I have been on pd for six months and have managed a week long trip to the US virgin islands. I use a Fresenius Newton IQ machine which the company would not send, although they did send manual fluid for me to use. The trip worked out fine, but now I’d like to leave the US, but I don’t see how I could enjoy city travel without the overnight cycler. Anyone know how to get the machine and the fluid to Europe? Anyone have any experience travelling outside US with a cycler?

Hi Mitch,

Welcome to Home Dialysis Central! (I don’t think I’ve seen you post before). Good for you for planning to travel to Europe!

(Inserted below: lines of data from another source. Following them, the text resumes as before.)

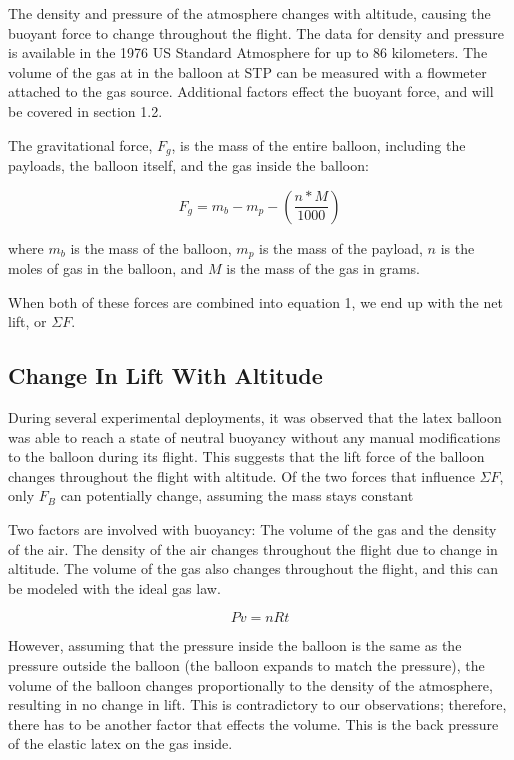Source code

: \documentclass[usenatbib]{mn2e}
\newcommand{\f}[2]{\frac{#1}{#2}}
\begin{document}
The density and pressure of the atmosphere changes with altitude, causing the buoyant force to change throughout the flight. The data for density and pressure is available in the 1976 US Standard Atmosphere for up to 86 kilometers. The volume of the gas at in the balloon at STP can be measured with a flowmeter attached to the gas source. Additional factors effect the buoyant force, and will be covered in section 1.2.

The gravitational force, $F_g$, is the mass of the entire balloon, including the payloads, the balloon itself, and the gas inside the balloon:

\begin{equation}
F_{g}=m_b-m_p-(\f{n*M}{1000})
\end{equation}

where $m_b$ is the mass of the balloon, $m_p$ is the mass of the payload, $n$ is the moles of gas in the balloon, and $M$ is the mass of the gas in grams.

When both of these forces are combined into equation 1, we end up with the net lift, or $\Sigma F$.

\subsection{Change In Lift With Altitude}
\label{sec:backpressure}

During several experimental deployments, it was observed that the latex balloon was able to reach a state of neutral buoyancy without any manual modifications to the balloon during its flight. This suggests that the lift force of the balloon changes throughout the flight with altitude. Of the two forces that influence $\Sigma F$, only $F_B$ can potentially change, assuming the mass stays constant

Two factors are involved with buoyancy: The volume of the gas and the density of the air. The density of the air changes throughout the flight due to change in altitude. The volume of the gas also changes throughout the flight, and this can be modeled with the ideal gas law. 

\begin{equation}
Pv=nRt
\end{equation}

However, assuming that the pressure inside the balloon is the same as the pressure outside the balloon (the balloon expands to match the pressure), the volume of the balloon changes proportionally to the density of the atmosphere, resulting in no change in lift. This is contradictory to our observations; therefore, there has to be another factor that effects the volume. This is the back pressure of the elastic latex on the gas inside. 
\end{document}
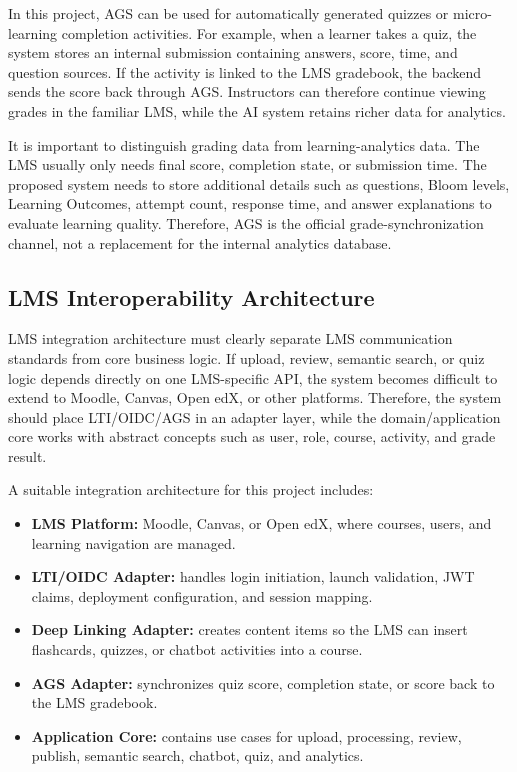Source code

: In this project, AGS can be used for automatically generated quizzes or
micro-learning completion activities. For example, when a learner takes a
quiz, the system stores an internal submission containing answers, score,
time, and question sources. If the activity is linked to the LMS
gradebook, the backend sends the score back through AGS. Instructors can
therefore continue viewing grades in the familiar LMS, while the AI system
retains richer data for analytics.

It is important to distinguish grading data from learning-analytics data.
The LMS usually only needs final score, completion state, or submission
time. The proposed system needs to store additional details such as
questions, Bloom levels, Learning Outcomes, attempt count, response time,
and answer explanations to evaluate learning quality. Therefore, AGS is
the official grade-synchronization channel, not a replacement for the
internal analytics database.

\subsection{LMS Interoperability Architecture}
\label{subsec:lms-interoperability-architecture}

LMS integration architecture must clearly separate LMS communication
standards from core business logic. If upload, review, semantic search, or
quiz logic depends directly on one LMS-specific API, the system becomes
difficult to extend to Moodle, Canvas, Open edX, or other platforms.
Therefore, the system should place LTI/OIDC/AGS in an adapter layer, while
the domain/application core works with abstract concepts such as user,
role, course, activity, and grade result.

A suitable integration architecture for this project includes:

\begin{itemize}
    \item \textbf{LMS Platform:} Moodle, Canvas, or Open edX, where
          courses, users, and learning navigation are managed.
    \item \textbf{LTI/OIDC Adapter:} handles login initiation, launch
          validation, JWT claims, deployment configuration, and session
          mapping.
    \item \textbf{Deep Linking Adapter:} creates content items so the LMS
          can insert flashcards, quizzes, or chatbot activities into a
          course.
    \item \textbf{AGS Adapter:} synchronizes quiz score, completion
          state, or score back to the LMS gradebook.
    \item \textbf{Application Core:} contains use cases for upload,
          processing, review, publish, semantic search, chatbot, quiz, and
          analytics.
\end{itemize}

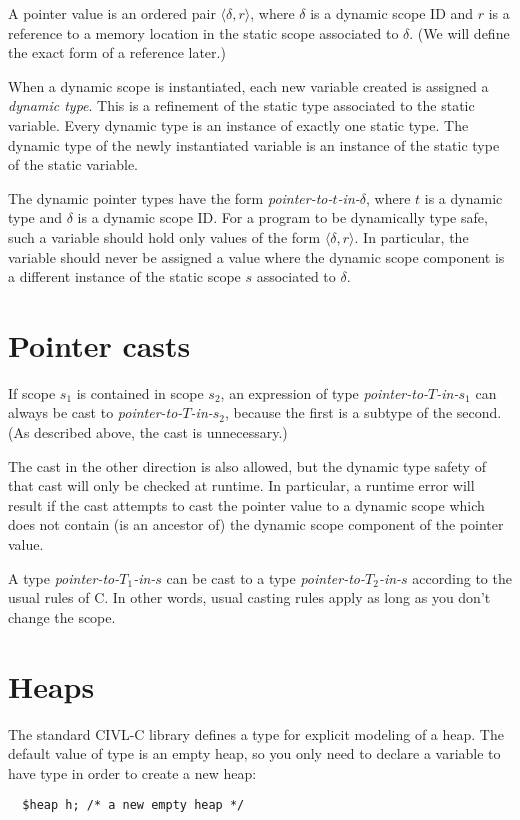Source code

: \documentclass[11pt, oneside, letterpaper]{book}
\begin{document}
A pointer value is an ordered pair $\langle \delta,r \rangle$, where
$\delta$ is a dynamic scope ID and $r$ is a reference to a memory
location in the static scope associated to $\delta$.  (We will define
the exact form of a reference later.)

When a dynamic scope is instantiated, each new variable created is
assigned a \emph{dynamic type}.  This is a refinement of the static
type associated to the static variable.   Every dynamic type
is an instance of exactly one static type.  The dynamic
type of the newly instantiated variable is an instance of the
static type of the static variable.

The dynamic pointer types have the form
\emph{pointer-to-$t$-in-$\delta$}, where $t$ is a dynamic type and
$\delta$ is a dynamic scope ID.  For a program to be dynamically type
safe, such a variable should hold only values of the form $\langle
\delta, r\rangle$.  In particular, the variable should never be
assigned a value where the dynamic scope component is a different
instance of the static scope $s$ associated to $\delta$.

\section{Pointer casts}

If scope $s_1$ is contained in scope $s_2$, an expression of type
\emph{pointer-to-$T$-in-$s_1$} can always be cast to
\emph{pointer-to-$T$-in-$s_2$},
 because the first is a subtype of the second.  (As described above,
the cast is unnecessary.)  

The cast in the other direction is also allowed, but the dynamic type
safety of that cast will only be checked at runtime.  In particular, a
runtime error will result if the cast attempts to cast the pointer
value to a dynamic scope which does not contain (is an ancestor of)
the dynamic scope component of the pointer value.

A type \emph{pointer-to-$T_1$-in-$s$} can be cast to a type
\emph{pointer-to-$T_2$-in-$s$} according to the usual rules of C.  In
other words, usual casting rules apply as long as you don't change the
scope.



\section{Heaps}

The standard CIVL-C library defines a type \cheap{} for explicit
modeling of a heap.  The default value of \cheap{} type is an empty
heap, so you only need to declare a variable to have type \cheap{}
in order to create a new heap:
\begin{verbatim}
  $heap h; /* a new empty heap */
\end{verbatim}
\end{document}
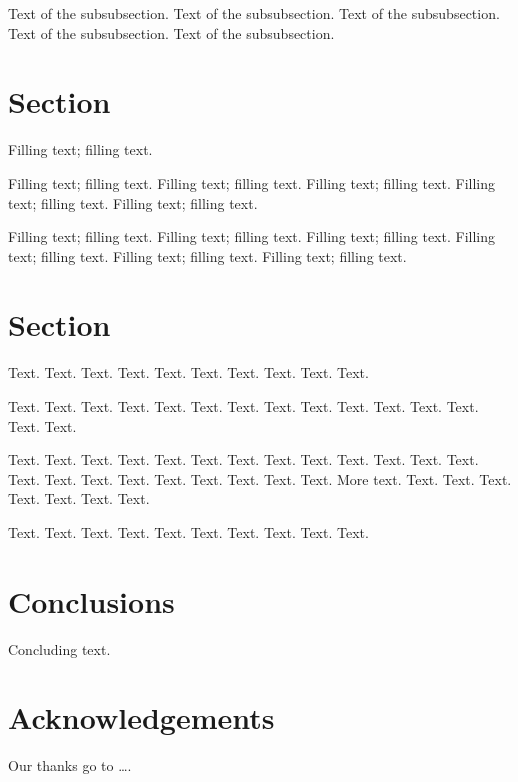 \documentclass[11pt]{article}
\begin{document}
Text of the subsubsection.
Text of the subsubsection.
Text of the subsubsection.
Text of the subsubsection.
Text of the subsubsection.


\section{Section}

Filling text; filling text.

Filling text; filling text.
Filling text; filling text.
Filling text; filling text.
Filling text; filling text.
Filling text; filling text.

Filling text; filling text.
Filling text; filling text.
Filling text; filling text.
Filling text; filling text.
Filling text; filling text.
Filling text; filling text.

\section{Section}

Text. Text. Text. Text. Text.
Text. Text. Text. Text. Text.

Text. Text. Text. Text. Text.
Text. Text. Text. Text. Text.
Text. Text. Text. Text. Text.

Text. Text. Text. Text. Text.
Text. Text. Text. Text. Text.
Text. Text. Text. Text. Text.
Text. Text. Text. Text. Text.
Text. Text. More text. Text. Text.
Text. Text. Text. Text. Text.

Text. Text. Text. Text. Text.
Text. Text. Text. Text. Text.

\section{Conclusions}

Concluding text.

\section{Acknowledgements}

Our thanks go to \ldots .



\end{document}
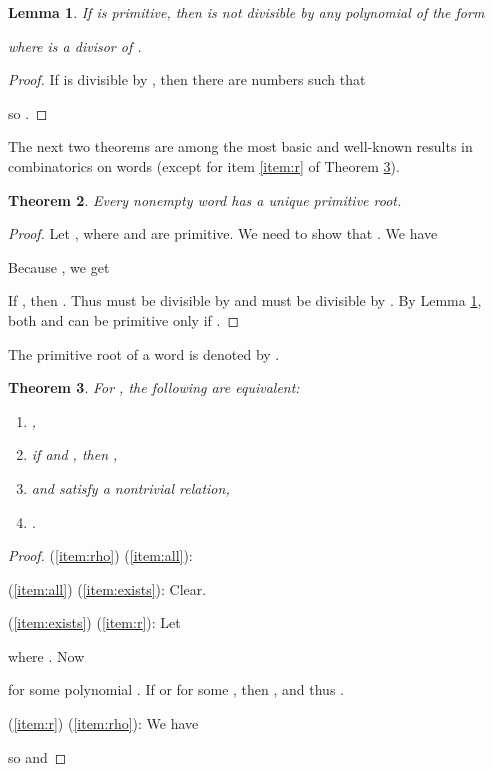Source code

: \documentclass[submission]{eptcs}
\newtheorem{theorem}{Theorem}[section]
\newtheorem{lemma}[theorem]{Lemma}
\theoremstyle{definition}
\begin{document}
\begin{lemma} \label{lem:primdiv}
If  is primitive, then  is not divisible by any
polynomial of the form

where  is a divisor of .
\end{lemma}
\begin{proof}
If  is divisible by , then there
are numbers  such that

so .
\end{proof}

The next two theorems are among the most basic and well-known
results in combinatorics on words (except for item \eqref{item:r} of
Theorem \ref{thm:commutation}).

\begin{theorem}
Every nonempty word has a unique primitive root.
\end{theorem}
\begin{proof}
Let , where  and  are primitive. We need to show
that . We have

Because , we get

If , then .
Thus  must be divisible by  and
 must be divisible by . By Lemma
\ref{lem:primdiv}, both  and  can be primitive only if .
\end{proof}

The primitive root of a word  is denoted by
.

\begin{theorem} \label{thm:commutation}
For , the following are equivalent:
\begin{enumerate}
\item , \label{item:rho}
\item if  and , then , \label{item:all}
\item  and  satisfy a nontrivial relation, \label{item:exists}
\item . \label{item:r}
\end{enumerate}
\end{theorem}
\begin{proof}
(\ref{item:rho})  (\ref{item:all}):


(\ref{item:all})  (\ref{item:exists}): Clear.

(\ref{item:exists})  (\ref{item:r}): Let

where . Now

for some polynomial . If  or  for some ,
then , and thus .

(\ref{item:r})  (\ref{item:rho}): We have

so  and

\end{proof}
\end{document}
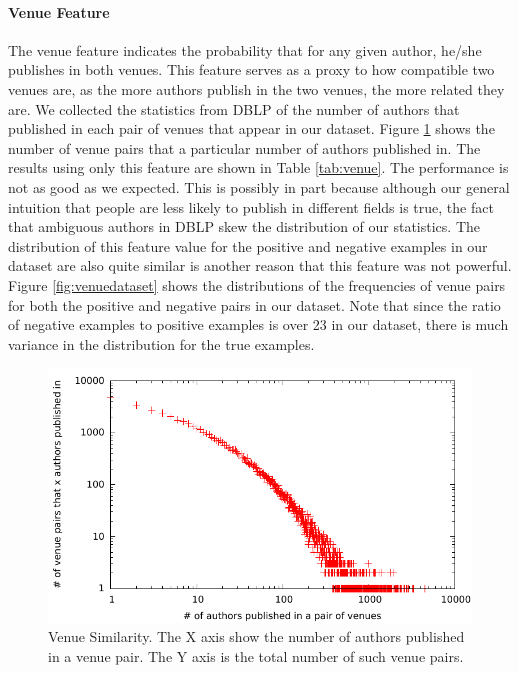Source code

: \documentclass[twocolumn,letterpaper]{article}
\begin{document}

\paragraph{Venue Feature} %
\label{par:venue}
The venue feature indicates the probability that for any given author, he/she publishes in both venues.  This feature serves as a proxy to how compatible two venues are, as the more authors publish in the two venues, the more related they are.  We collected the statistics from DBLP of the number of authors that published in each pair of venues that appear in our dataset.  Figure \ref{fig:venue} shows the number of venue pairs that a particular number of authors published in.  The results using only this feature are shown in Table \ref{tab:venue}.  The performance is not as good as we expected.  This is possibly in part because although our general intuition that people are less likely to publish in different fields is true, the fact that ambiguous authors in DBLP skew the distribution of our statistics.  The distribution of this feature value for the positive and negative examples in our dataset are also quite similar is another reason that this feature was not powerful.  Figure \ref{fig:venuedataset} shows the distributions of the frequencies of venue pairs for both the positive and negative pairs in our dataset.  Note that since the ratio of negative examples to positive examples is over 23 in our dataset, there is much variance in the distribution for the true examples.
\begin{figure}
  \centering
  \includegraphics[width=\columnwidth]{venuepair}
  \caption{Venue Similarity.  The X axis show the number of authors published in a venue pair.  The Y axis is the total number of such venue pairs.}
  \label{fig:venue}
\end{figure}
\end{document}
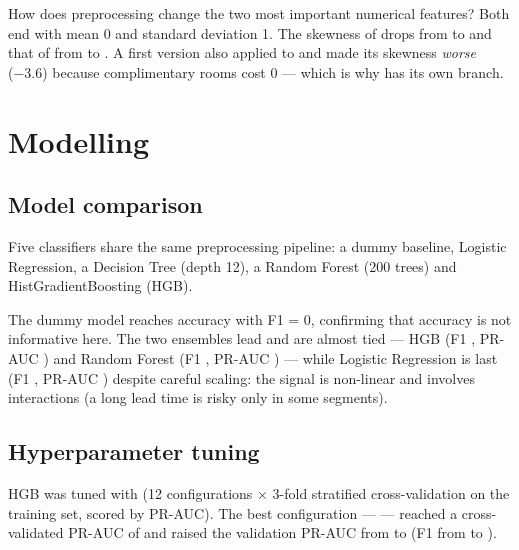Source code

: \begin{finding}
\Q How does preprocessing change the two most important numerical features?
\F Both end with mean 0 and standard deviation 1. The skewness of  drops from \TBSkewLeadBefore{} to
\TBSkewLeadAfter{} and that of  from \TBSkewAdrBefore{} to \TBSkewAdrAfter. A first version also applied
 to  and made its skewness \emph{worse} (−3.6) because complimentary rooms cost 0 — which is why
 has its own branch.
\end{finding}

\section{Modelling}\label{tb:models}
\subsection{Model comparison}
Five classifiers share the same preprocessing pipeline: a dummy baseline, Logistic Regression, a Decision Tree (depth 12),
a Random Forest (200 trees) and HistGradientBoosting (HGB).

\begin{table}[H]\centering\small
\caption{Validation scores (threshold 0.5). The tuned model is described in Section~\ref{tb:tuning}.}\label{tb:tab-val}

\end{table}

The dummy model reaches \TBValDummyAcc{} accuracy with F1 = 0, confirming that accuracy is not informative here. The two
ensembles lead and are almost tied — HGB (F1 \TBValHgbF, PR-AUC \TBValHgbPR) and Random Forest (F1 \TBValRfF, PR-AUC
\TBValRfPR) — while Logistic Regression is last (F1 \TBValLrF, PR-AUC \TBValLrPR) despite careful scaling: the signal is
non-linear and involves interactions (a long lead time is risky only in some segments).

\subsection{Hyperparameter tuning}\label{tb:tuning}
HGB was tuned with  (12 configurations × 3-fold stratified cross-validation on the training set,
scored by PR-AUC). The best configuration — \TBTuneParams{} — reached a cross-validated PR-AUC of \TBTuneCV{} and raised the
validation PR-AUC from \TBValHgbPR{} to \TBValTunedPR{} (F1 from \TBValHgbF{} to \TBValTunedF).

Other folks who belong to the PD patient email listserv and the dialysis_support email listserv (you can find both of these at, by the way) have suggested taking the cycler with you on the plane.

I’ve seen people suggest this for Fresenius’ Freedom Cycler, which is heavier, taller, and longer than the Newton. So maybe rather than have them ship it, you could bring it yourself and they could just ship the solution. A quick call to an airline would tell you if it might fit under the seat in front of you (I don’t know if it would fit in the overhead compartment on an international flight–they tend to be somewhat small).

The airline might even be willing to put it in one of the closets, since it’s medical equipment.

We’ll see what we can do to find you other definitive answers, but meanwhile, check on the airline angle…and have a great weekend!

Cyclers used in the US are designed to operate on US voltage. When you travel to other countries you often need to use a converter to use a shaver or hair dryer. Fresenius should be able to tell you if one of the readily available converters would work for a cycler.

Since Fresenius is an international company, it might have a cycler in the country you want to visit that would be designed to operate on that country’s voltage. Renting one there would keep you from having to take your cycler with you. You’d need to know if the machine operates differently and how to read the buttons and gauges that may not be in English.

Fresenius may ship you supplies from the US or from a different country. PD solutions made in other countries may be a different strength. Your doctor may need to change your prescription to reflect this.

Review your insurance policy to see whether it will pay if you do dialysis outside the US. Medicare will pay for treatments in the US and in US territories, like the US Virgin Islands, Puerto Rico, Guam, American Samoa, and Saipan. Commercial insurance may pay for treatments you do in other countries. Ask Fresenius where they can ship supplies that your insurance will pay or ask how much it would cost for you to rent the machine (if available) and to buy the supplies you need if your insurance won’t pay.

Finally, if you transport supplies with you, like Dori said, check with the airline to learn what you need to get them through security. Also, be sure you have what the country to which you’re traveling requires to prove medical necessity so you can get the supplies through customs. Fresenius should be able to tell you this.